[[ TASK DATA open ]]

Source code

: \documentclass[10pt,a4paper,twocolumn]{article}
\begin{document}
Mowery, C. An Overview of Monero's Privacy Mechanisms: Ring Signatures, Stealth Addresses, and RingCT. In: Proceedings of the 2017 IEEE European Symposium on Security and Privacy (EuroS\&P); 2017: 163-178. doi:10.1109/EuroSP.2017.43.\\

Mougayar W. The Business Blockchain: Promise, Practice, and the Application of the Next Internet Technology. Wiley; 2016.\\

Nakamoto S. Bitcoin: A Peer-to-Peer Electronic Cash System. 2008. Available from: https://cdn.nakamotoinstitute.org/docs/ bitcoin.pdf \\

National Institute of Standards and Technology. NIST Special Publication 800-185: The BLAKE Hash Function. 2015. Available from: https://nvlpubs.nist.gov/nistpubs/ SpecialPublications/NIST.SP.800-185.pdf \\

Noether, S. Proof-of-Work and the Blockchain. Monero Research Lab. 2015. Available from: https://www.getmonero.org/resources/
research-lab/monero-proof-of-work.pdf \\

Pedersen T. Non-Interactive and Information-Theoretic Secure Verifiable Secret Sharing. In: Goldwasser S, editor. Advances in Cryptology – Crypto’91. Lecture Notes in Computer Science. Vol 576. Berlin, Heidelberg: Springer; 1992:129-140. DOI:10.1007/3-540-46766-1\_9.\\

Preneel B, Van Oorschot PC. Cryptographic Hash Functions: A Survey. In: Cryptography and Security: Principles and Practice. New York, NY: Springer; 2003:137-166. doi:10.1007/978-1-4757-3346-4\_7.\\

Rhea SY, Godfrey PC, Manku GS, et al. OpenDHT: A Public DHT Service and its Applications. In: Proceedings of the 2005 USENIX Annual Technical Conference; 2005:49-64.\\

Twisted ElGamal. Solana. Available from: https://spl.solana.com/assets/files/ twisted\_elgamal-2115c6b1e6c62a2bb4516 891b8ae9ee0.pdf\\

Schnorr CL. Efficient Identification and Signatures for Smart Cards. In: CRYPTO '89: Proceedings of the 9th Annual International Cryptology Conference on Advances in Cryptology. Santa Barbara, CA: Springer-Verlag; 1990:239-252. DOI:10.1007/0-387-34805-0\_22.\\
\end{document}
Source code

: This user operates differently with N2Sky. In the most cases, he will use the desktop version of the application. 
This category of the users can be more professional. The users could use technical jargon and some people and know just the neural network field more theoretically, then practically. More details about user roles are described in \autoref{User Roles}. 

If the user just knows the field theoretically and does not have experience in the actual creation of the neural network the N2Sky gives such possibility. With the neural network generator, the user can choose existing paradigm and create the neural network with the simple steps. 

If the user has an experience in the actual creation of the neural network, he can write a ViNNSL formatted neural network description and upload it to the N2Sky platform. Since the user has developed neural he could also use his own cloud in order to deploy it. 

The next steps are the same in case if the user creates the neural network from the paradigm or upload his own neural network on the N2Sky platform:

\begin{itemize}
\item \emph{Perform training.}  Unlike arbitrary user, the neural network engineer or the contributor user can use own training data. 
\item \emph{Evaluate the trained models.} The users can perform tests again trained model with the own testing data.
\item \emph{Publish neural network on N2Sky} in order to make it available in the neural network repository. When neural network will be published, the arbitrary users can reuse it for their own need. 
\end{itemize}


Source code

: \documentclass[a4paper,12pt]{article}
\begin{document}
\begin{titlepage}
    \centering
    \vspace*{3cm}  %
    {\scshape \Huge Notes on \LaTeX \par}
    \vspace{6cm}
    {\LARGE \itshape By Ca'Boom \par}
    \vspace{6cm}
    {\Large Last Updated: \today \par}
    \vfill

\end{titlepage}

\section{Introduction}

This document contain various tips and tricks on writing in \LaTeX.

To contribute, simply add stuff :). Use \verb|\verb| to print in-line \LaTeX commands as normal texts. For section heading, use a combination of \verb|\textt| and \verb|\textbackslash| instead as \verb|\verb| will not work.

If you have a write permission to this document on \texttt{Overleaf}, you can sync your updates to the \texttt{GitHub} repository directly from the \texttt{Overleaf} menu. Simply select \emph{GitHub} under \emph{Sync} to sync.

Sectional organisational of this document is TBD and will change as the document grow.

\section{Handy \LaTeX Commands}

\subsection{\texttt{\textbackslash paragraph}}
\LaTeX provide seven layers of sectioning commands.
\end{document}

[[ TASK DATA closed ]]

An exact restatement of the data above is required.

SOLUTION TO THE EXERCISE:
Source code

: \documentclass[10pt,a4paper,twocolumn]{article}
\begin{document}
Mowery, C. An Overview of Monero's Privacy Mechanisms: Ring Signatures, Stealth Addresses, and RingCT. In: Proceedings of the 2017 IEEE European Symposium on Security and Privacy (EuroS\&P); 2017: 163-178. doi:10.1109/EuroSP.2017.43.\\

Mougayar W. The Business Blockchain: Promise, Practice, and the Application of the Next Internet Technology. Wiley; 2016.\\

Nakamoto S. Bitcoin: A Peer-to-Peer Electronic Cash System. 2008. Available from: https://cdn.nakamotoinstitute.org/docs/ bitcoin.pdf \\

National Institute of Standards and Technology. NIST Special Publication 800-185: The BLAKE Hash Function. 2015. Available from: https://nvlpubs.nist.gov/nistpubs/ SpecialPublications/NIST.SP.800-185.pdf \\

Noether, S. Proof-of-Work and the Blockchain. Monero Research Lab. 2015. Available from: https://www.getmonero.org/resources/
research-lab/monero-proof-of-work.pdf \\

Pedersen T. Non-Interactive and Information-Theoretic Secure Verifiable Secret Sharing. In: Goldwasser S, editor. Advances in Cryptology – Crypto’91. Lecture Notes in Computer Science. Vol 576. Berlin, Heidelberg: Springer; 1992:129-140. DOI:10.1007/3-540-46766-1\_9.\\

Preneel B, Van Oorschot PC. Cryptographic Hash Functions: A Survey. In: Cryptography and Security: Principles and Practice. New York, NY: Springer; 2003:137-166. doi:10.1007/978-1-4757-3346-4\_7.\\

Rhea SY, Godfrey PC, Manku GS, et al. OpenDHT: A Public DHT Service and its Applications. In: Proceedings of the 2005 USENIX Annual Technical Conference; 2005:49-64.\\

Twisted ElGamal. Solana. Available from: https://spl.solana.com/assets/files/ twisted\_elgamal-2115c6b1e6c62a2bb4516 891b8ae9ee0.pdf\\

Schnorr CL. Efficient Identification and Signatures for Smart Cards. In: CRYPTO '89: Proceedings of the 9th Annual International Cryptology Conference on Advances in Cryptology. Santa Barbara, CA: Springer-Verlag; 1990:239-252. DOI:10.1007/0-387-34805-0\_22.\\
\end{document}
Source code

: This user operates differently with N2Sky. In the most cases, he will use the desktop version of the application. 
This category of the users can be more professional. The users could use technical jargon and some people and know just the neural network field more theoretically, then practically. More details about user roles are described in \autoref{User Roles}. 

If the user just knows the field theoretically and does not have experience in the actual creation of the neural network the N2Sky gives such possibility. With the neural network generator, the user can choose existing paradigm and create the neural network with the simple steps. 

If the user has an experience in the actual creation of the neural network, he can write a ViNNSL formatted neural network description and upload it to the N2Sky platform. Since the user has developed neural he could also use his own cloud in order to deploy it. 

The next steps are the same in case if the user creates the neural network from the paradigm or upload his own neural network on the N2Sky platform:

\begin{itemize}
\item \emph{Perform training.}  Unlike arbitrary user, the neural network engineer or the contributor user can use own training data. 
\item \emph{Evaluate the trained models.} The users can perform tests again trained model with the own testing data.
\item \emph{Publish neural network on N2Sky} in order to make it available in the neural network repository. When neural network will be published, the arbitrary users can reuse it for their own need. 
\end{itemize}


Source code

: \documentclass[a4paper,12pt]{article}
\begin{document}
\begin{titlepage}
    \centering
    \vspace*{3cm}  %
    {\scshape \Huge Notes on \LaTeX \par}
    \vspace{6cm}
    {\LARGE \itshape By Ca'Boom \par}
    \vspace{6cm}
    {\Large Last Updated: \today \par}
    \vfill

\end{titlepage}

\section{Introduction}

This document contain various tips and tricks on writing in \LaTeX.

To contribute, simply add stuff :). Use \verb|\verb| to print in-line \LaTeX commands as normal texts. For section heading, use a combination of \verb|\textt| and \verb|\textbackslash| instead as \verb|\verb| will not work.

If you have a write permission to this document on \texttt{Overleaf}, you can sync your updates to the \texttt{GitHub} repository directly from the \texttt{Overleaf} menu. Simply select \emph{GitHub} under \emph{Sync} to sync.

Sectional organisational of this document is TBD and will change as the document grow.

\section{Handy \LaTeX Commands}

\subsection{\texttt{\textbackslash paragraph}}
\LaTeX provide seven layers of sectioning commands.
\end{document}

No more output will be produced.